As for Eritreans, due to Ethiopian control, the madness proves how mythical narrations have damaged our history—which can be better understood and dealt with if we identify what ails us in the present without overloading it with folklores, and untenable historical claims. Honesty and proper scholarship are badly needed.
Sometimes I think if we all learned from the same curriculum—maybe we did, the Ethiopian warped history—we would have verified and looked critically at what we were taught. People cannot be limited to Ethiopian history as told by the Fithe Negest, Kibre Negest, and their addendums because Fithe Negest was written years before the Gragn wars, a decade before the Solomonic dynast usurped power from the Zagwe dynasty, and it paved the way for that take over, by creating a religious motivation and incentive. That’s difficult to reconcile, but not impossible because today we have so many sources if we just look around.
I do not know what happened after I left Eritrea, but I am thankful I learned the stories of Ashurbanipal, Hammurabi, the French Revolution, Simon De Bolivar, and many others that opened my eyes and inspired me to learn so many epic human histories. But sadly, dealing with anyone that is limited to a church or mosque pulpit-based history is the most problematic.
Finally, what is the significance of the Gragn invasion in North Abyssinia?
Paul B. Henze quotes Haile Selassie, “Every Christian highlander still hears tales of Gragn in his childhood. Haile Selassie referred to him in his memoirs, “”I have often had villagers in northern Ethiopia point out sites of towns, forts, churches and monasteries destroyed by Gragn as if these catastrophes had occurred only yesterday.”[27] To most Somalis Ahmad is a national hero who fought against Abyssinian aggression on their ancient territories.
Many Eritrean fascists still harass Muslims: “You came with Gragn”. Maybe they were converted to Islam by Gragn. Maybe the ancestors of the fascists themselves came with Gragn and converted the Christians, and maybe later themselves converted and reconverted and reconverted and now they adhere to this or that faith! How is that someone is treated as an invader or a native, a legit or illegit person, based on what happened 500 years ago? Sometimes the fascists remind me I am 500 years old, older than Methuselah, and I am still living—you came with Ahmed Gragn, they tell me with so much certainty.

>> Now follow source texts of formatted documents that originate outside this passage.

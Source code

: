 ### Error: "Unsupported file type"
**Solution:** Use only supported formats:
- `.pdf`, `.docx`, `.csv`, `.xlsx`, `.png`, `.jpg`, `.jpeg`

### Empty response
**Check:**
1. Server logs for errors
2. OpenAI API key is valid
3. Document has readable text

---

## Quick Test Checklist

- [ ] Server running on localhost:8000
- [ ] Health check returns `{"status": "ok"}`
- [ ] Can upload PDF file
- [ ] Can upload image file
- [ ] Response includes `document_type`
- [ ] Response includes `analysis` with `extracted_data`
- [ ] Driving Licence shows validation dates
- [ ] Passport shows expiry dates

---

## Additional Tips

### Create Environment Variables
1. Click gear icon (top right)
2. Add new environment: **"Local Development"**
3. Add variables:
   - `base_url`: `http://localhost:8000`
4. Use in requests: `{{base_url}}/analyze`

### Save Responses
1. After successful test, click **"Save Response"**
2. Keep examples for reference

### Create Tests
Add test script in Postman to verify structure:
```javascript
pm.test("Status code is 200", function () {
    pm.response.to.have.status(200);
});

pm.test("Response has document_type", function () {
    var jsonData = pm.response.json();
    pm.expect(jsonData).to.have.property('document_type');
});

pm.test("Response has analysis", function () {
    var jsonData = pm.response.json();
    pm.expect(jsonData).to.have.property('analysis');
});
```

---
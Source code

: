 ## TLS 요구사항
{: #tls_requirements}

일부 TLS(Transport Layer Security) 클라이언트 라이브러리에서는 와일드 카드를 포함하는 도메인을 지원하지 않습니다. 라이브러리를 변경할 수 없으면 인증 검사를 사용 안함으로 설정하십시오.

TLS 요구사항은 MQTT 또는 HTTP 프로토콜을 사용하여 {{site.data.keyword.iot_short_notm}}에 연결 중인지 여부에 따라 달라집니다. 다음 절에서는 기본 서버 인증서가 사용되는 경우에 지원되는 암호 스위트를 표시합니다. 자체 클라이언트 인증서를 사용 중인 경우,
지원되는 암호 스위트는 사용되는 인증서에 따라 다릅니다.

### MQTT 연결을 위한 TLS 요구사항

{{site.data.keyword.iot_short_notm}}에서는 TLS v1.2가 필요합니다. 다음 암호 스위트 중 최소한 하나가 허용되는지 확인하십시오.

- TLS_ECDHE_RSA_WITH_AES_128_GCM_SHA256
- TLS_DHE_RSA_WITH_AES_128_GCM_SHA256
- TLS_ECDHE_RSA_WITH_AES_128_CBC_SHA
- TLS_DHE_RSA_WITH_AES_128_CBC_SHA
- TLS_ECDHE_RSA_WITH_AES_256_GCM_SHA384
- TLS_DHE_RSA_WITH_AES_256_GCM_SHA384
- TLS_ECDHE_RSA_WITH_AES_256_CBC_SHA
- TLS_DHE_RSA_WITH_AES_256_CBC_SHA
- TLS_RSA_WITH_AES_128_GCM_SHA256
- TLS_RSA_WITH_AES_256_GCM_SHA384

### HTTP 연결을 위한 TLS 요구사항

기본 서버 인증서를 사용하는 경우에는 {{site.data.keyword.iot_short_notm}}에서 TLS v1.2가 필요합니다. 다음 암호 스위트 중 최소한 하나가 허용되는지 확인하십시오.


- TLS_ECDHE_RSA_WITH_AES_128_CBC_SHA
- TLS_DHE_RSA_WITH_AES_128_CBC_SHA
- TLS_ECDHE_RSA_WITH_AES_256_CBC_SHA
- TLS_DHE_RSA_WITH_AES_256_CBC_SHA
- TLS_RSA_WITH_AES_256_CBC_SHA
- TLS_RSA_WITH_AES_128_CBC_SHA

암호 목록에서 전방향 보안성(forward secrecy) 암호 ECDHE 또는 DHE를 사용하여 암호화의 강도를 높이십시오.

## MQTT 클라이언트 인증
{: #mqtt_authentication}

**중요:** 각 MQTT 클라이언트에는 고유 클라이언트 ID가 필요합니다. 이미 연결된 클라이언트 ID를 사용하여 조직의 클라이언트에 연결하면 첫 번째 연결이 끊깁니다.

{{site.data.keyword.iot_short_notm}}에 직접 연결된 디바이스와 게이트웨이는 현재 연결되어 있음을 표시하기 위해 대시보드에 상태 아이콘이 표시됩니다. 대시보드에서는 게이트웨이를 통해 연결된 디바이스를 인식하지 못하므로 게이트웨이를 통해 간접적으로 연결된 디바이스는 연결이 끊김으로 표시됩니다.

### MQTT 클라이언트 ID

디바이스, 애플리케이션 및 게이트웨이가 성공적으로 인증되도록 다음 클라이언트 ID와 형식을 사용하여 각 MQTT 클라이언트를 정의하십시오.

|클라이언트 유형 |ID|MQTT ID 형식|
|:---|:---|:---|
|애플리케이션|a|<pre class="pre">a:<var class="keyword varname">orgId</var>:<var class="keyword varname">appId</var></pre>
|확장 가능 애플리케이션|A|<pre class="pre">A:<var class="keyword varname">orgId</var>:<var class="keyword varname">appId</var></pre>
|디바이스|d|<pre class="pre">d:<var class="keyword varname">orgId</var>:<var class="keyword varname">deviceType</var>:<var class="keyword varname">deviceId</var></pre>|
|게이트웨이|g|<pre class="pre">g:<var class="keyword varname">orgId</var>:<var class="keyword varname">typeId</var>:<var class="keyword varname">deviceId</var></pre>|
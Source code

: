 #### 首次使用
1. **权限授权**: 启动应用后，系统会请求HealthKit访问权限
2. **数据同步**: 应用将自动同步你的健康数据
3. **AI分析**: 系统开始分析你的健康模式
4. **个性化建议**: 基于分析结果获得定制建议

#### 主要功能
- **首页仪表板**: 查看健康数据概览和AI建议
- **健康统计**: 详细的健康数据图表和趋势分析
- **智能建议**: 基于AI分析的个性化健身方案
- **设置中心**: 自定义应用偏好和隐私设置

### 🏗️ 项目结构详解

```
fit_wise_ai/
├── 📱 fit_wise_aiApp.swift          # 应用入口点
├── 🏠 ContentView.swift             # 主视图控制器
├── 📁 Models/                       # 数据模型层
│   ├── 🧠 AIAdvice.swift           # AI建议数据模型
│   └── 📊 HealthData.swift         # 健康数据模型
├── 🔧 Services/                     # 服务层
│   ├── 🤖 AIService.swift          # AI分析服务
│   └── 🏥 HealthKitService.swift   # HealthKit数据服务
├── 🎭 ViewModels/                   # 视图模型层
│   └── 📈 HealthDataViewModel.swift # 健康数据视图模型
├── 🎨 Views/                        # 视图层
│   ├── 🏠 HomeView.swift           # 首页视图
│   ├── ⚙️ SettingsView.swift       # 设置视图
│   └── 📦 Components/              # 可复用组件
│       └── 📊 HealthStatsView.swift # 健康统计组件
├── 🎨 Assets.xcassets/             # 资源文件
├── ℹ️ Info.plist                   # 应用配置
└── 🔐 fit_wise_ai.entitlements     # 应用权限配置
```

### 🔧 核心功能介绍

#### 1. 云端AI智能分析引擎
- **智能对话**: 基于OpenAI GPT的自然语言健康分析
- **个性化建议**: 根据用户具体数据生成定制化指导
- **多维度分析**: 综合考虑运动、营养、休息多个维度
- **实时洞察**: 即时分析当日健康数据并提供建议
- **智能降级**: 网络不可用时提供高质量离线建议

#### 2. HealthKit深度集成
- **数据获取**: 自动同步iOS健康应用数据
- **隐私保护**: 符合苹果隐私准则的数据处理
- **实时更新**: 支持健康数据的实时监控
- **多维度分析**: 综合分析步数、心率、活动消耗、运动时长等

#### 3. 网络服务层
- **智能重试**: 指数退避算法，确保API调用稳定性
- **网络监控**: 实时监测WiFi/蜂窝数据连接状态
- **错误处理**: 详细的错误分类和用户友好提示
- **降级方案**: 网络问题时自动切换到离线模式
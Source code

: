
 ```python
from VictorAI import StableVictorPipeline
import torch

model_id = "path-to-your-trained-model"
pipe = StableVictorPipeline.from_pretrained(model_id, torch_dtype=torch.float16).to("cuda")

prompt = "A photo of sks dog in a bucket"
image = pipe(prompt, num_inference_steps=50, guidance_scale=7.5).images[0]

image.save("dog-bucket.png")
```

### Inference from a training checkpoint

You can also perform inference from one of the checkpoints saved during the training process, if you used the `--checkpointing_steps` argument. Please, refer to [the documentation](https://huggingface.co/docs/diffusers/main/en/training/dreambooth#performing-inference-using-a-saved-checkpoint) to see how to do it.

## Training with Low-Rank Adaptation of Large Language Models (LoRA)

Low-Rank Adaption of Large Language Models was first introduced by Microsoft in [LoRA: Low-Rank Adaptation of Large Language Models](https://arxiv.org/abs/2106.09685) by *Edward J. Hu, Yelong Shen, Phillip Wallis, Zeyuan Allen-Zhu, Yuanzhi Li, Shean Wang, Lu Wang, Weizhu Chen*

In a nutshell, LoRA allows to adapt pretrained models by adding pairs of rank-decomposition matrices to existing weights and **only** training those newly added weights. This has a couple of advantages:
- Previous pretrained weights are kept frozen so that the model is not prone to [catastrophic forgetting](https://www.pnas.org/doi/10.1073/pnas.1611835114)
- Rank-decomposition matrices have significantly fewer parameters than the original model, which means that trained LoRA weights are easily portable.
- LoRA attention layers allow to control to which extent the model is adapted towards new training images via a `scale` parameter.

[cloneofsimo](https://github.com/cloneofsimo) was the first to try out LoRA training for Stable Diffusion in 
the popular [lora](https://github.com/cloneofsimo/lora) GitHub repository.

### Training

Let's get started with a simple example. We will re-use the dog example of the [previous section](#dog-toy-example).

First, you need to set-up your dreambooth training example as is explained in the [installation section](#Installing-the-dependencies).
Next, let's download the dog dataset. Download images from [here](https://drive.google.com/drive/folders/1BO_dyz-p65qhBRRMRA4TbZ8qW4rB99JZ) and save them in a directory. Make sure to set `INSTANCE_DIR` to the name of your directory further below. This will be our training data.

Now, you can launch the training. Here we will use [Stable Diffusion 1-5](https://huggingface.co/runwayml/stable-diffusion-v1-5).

I always say, let’s humble ourselves: none of us knows our ancestry. We do not know if our ancestors were with Gragn or against him—we cannot whimsically select and choose where our ancestors belonged five centuries ago because we simply do not have any evidence to prove it. Even if we have, what is the significance? Do you extrapolate centuries old rivalry to the present and be driven by it? Did anyone living today had a role in what happened then? Was anyone of personally involved in that era, or influenced or contributed to that history? I am afraid, NO.
All of that is our combined history and it all belongs to us and we cannot choose and select ancient parts of it and attribute it to ourselves in the present. It that was possible, we might as well trace our ancestry to Abel Cain, (Abel and Qaabel, or Haabeel and Qaabeel), then assume we are the offspring of Abel and blame someone by considering him an offspring of Cain—you killed my ancestor!
Did Abel leave an offspring? Did Cain? Who were their wives?
But let me conclude by telling you that Abel is my ancestor and I have to get even with all those children of Cain who killed my ancestor, while Adam and Eve watched silently. That crime has to be avenged—blood. Blood. Blood. I feel embarrassed to say stuff like this in public because it should be self-evident but when you have people who talk about ancient history as if it personally touches them, it is beyond stupidity and can’t be swept under the carpet. It’s sad such obvious things are not so obvious in some minds.